Thema: Handelskapital und IndustriekapitalNeuer Beitrag
Von: mauli_ Das Volk 31.01.2021 14:10 Uhr
Der Handel ist älter als der Kapitalismus und Handelskapital war die historisch erste Form des Kapitals überhaupt. Der Zweck des Handels heißt billig einkaufen und teuer verkaufen. Dieser Zweck scheint dem kapitalistischen Prinzip des Austauschs gleicher Werte zu widersprechen und Händler – als Geldhändler wie als Warenhändler – galten in vielen Kulturen als Verkörperung der Lüge, des Betruges, der Übervorteilung. Diesen schlechten Ruf haben sich die Händler in alter Zeit redlich verdient:

„Solange das Handelskapital den Produktenaustausch unentwickelter Gemeinwesen vermittelt, erscheint der kommerzielle Profit nicht nur als Übervorteilung und Prellerei, sondern entspringt großenteils aus ihr.“ K. Marx, Kapital III, MEW 25, 343

Im entwickelten Kapitalismus besitzt das Handelskapital immer noch Mittel, um seine Käufer übers Ohr zu hauen, aber Betrug und Übervorteilung macht nicht mehr das Wesen des Handels aus.
Das Wesen des Handels im Kapitalismus ist die ständige Verwandlung von Warenkapital in Geldkapital und von Geldkapital in Warenkapital.


Das industrielle Kapital produziert zwar Waren, aber kein Geld. Damit der kapitalistische Produktionsprozess immer wieder von Neuem beginnen kann, muss die produzierte Ware erst in Geld verwandelt werden.
Der Gesamtkreislauf des Kapitals sieht so aus:
Geld verwandelt sich in die Warensorten Produktionsmittel und Arbeitskraft W(prod+arb) . In der Produktion wird Neuware W‘ von vergrößertem Wert produziert. Diese Neuware W‘ wird verkauft und damit in Geld G‘ verwandelt. Erst mit diesem (vermehrten) Geld G‘ kann die Produktion auf gleicher oder auch vergrößerter Stufenleiter fortgesetzt werden.

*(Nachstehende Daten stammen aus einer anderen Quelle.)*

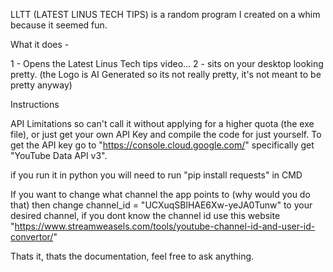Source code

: LLTT (LATEST LINUS TECH TIPS) is a random program I created on a whim because it seemed fun.

What it does -

1 - Opens the Latest Linus Tech tips video...
2 - sits on your desktop looking pretty. (the Logo is AI Generated so its not really pretty, it's not meant to be pretty anyway)

Instructions

API Limitations so can't call it without applying for a higher quota (the exe file), or just get your own API Key and compile the code for just yourself.
To get the API key go to  "https://console.cloud.google.com/" specifically get "YouTube Data API v3".

if you run it in python you will need to run "pip install requests" in CMD

If you want to change what channel the app points to (why would you do that) then change channel_id = "UCXuqSBlHAE6Xw-yeJA0Tunw" to your desired channel, if you dont know the channel id use this website "https://www.streamweasels.com/tools/youtube-channel-id-and-user-id-convertor/"

 Thats it, thats the documentation, feel free to ask anything.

Als Kurzformel sieht dieser Kreislauf so aus:
G – W(prod+arb) ... Produktion ... W‘ – G‘.


Es gibt in diesem Kreislauf zwei Phasen der Zirkulation und eine Phase der Produktion.
Der Ankauf der Produktionsmittel (G – Wprod+arb) findet ebenso in der Zirkulation statt wie der Verkauf der Neuware (W‘ – G‘).
Auf diese beiden Phasen der Zirkulation konzentriert und spezialisiert sich das Handelskapital im Kapitalismus.

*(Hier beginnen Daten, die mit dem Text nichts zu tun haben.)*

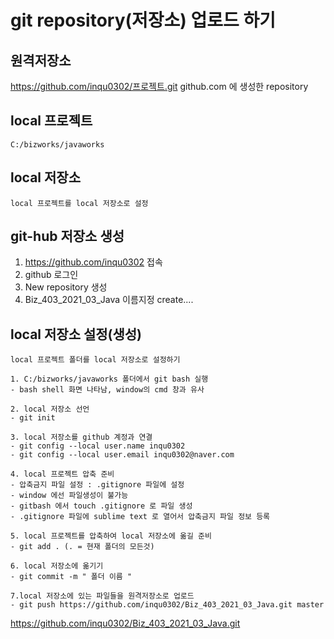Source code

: # git repository(저장소) 업로드 하기
## 원격저장소
 https://github.com/inqu0302/프로젝트.git
 github.com 에 생성한 repository

## local 프로젝트
	C:/bizworks/javaworks

## local 저장소
	local 프로젝트를 local 저장소로 설정

## git-hub 저장소 생성
1. https://github.com/inqu0302 접속
2. github 로그인
3. New repository 생성
4. Biz_403_2021_03_Java 이름지정 create....

## local 저장소 설정(생성)
	local 프로젝트 폴더를 local 저장소로 설정하기

	1. C:/bizworks/javaworks 폴더에서 git bash 실행
	- bash shell 화면 나타남, window의 cmd 창과 유사
	
	2. local 저장소 선언
	- git init
	
	3. local 저장소를 github 계정과 연결
	- git config --local user.name inqu0302
	- git config --local user.email inqu0302@naver.com
	
	4. local 프로젝트 압축 준비
	- 압축금지 파일 설정 : .gitignore 파일에 설정
	- window 에선 파일생성이 불가능
	- gitbash 에서 touch .gitignore 로 파일 생성
	- .gitignore 파일에 sublime text 로 열어서 압축금지 파일 정보 등록

	5. local 프로젝트를 압축하여 local 저장소에 옮길 준비
	- git add . (. = 현재 폴더의 모든것)

	6. local 저장소에 옮기기 
	- git commit -m " 폴더 이름 "

	7.local 저장소에 있는 파일들을 원격저장소로 업로드
	- git push https://github.com/inqu0302/Biz_403_2021_03_Java.git master

https://github.com/inqu0302/Biz_403_2021_03_Java.git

„Die Verwandlung von Ware (Produkt) in Geld und von Geld in Ware (Produk­tions­mittel) ist eine notwendige Funktion des industriellen Kapitals und daher not­wendige Operation des Kapitalisten ... Der Kaufmann, indem er diese Operatio­nen vollzieht ..., tritt bloß an die Stelle des industriellen Kapitalisten.“ K. Marx, Kapital III, MEW 25, 300f.

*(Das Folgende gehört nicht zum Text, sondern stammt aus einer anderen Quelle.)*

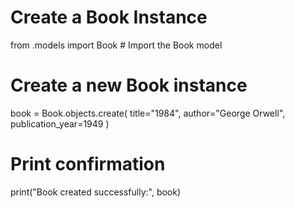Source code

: # Create a Book Instance

from .models import Book  # Import the Book model

# Create a new Book instance
book = Book.objects.create(
    title="1984",
    author="George Orwell",
    publication_year=1949
)

# Print confirmation

print("Book created successfully:", book)

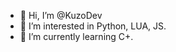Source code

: - 👋 Hi, I’m @KuzoDev
- 👀 I’m interested in Python, LUA, JS.
- 🌱 I’m currently learning C+.

<!---
KuzoDev/KuzoDev is a ✨ special ✨ repository because its `README.md` (this file) appears on your GitHub profile.
You can click the Preview link to take a look at your changes.
--->
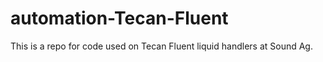 # automation-Tecan-Fluent
This is a repo for code used on Tecan Fluent liquid handlers at Sound Ag.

„Das Warenhandlungskapital nun ist nichts als die verwandelte Form eines Teils dieses beständig auf dem Markt befindlichen, in dem Prozess der Verwandlung befindlichen und stets von der Zirkulationssphäre umfangenen Zirkulationskapitals....“ K. Marx, Kapital III, MEW 25, 279f.


Um das zu illustrieren, nehme ich als Beispiel ein Kapital von 100. (Die 100 mögen Milliarden oder Billionen Euro oder auch eine Prozentangabe darstellen.)
Mit diesem Kapital von 100 wird in der Produktion eine Produktmenge W‘ im Wert von 120 geschaffen. Diese Produktmenge W‘ = 120 wurde allein vom industriellen Kapital geschaffen. Ihr Wert teilt sich wie alle Ware in konstantes Kapital c plus variables Kapital v plus Mehrwert. Als Formel: W‘ = c + v + m = 120, wobei m = 20.
Das Gesamtprodukt von W‘= 120 muss komplett versilbert, in Geld verwandelt werden, sonst wurde Arbeit und Produktionsmittel verschwendet.

Einen Teil der Produktionsmittel verkaufen die industriellen Kapitalisten direkt untereinander. In Deutschland macht das gegenwärtig knapp ein Drittel des Produktionsvolumens aus.
Von dem Gesamtprodukt W‘=120 werden also rund W‘= 40 ohne Zwischenhandel von Kapitalist an Kapitalist verkauft und in Geld verwandelt. Die Produktmenge W‘=40, die die industriellen Kapitalisten untereinander kaufen und verkaufen, enthält prozentual so viel Mehrwert wie das Gesamtprodukt, also 20% oder 8. Die W‘=40 teilen sich also auf in W‘= 32(c + v) + 8m.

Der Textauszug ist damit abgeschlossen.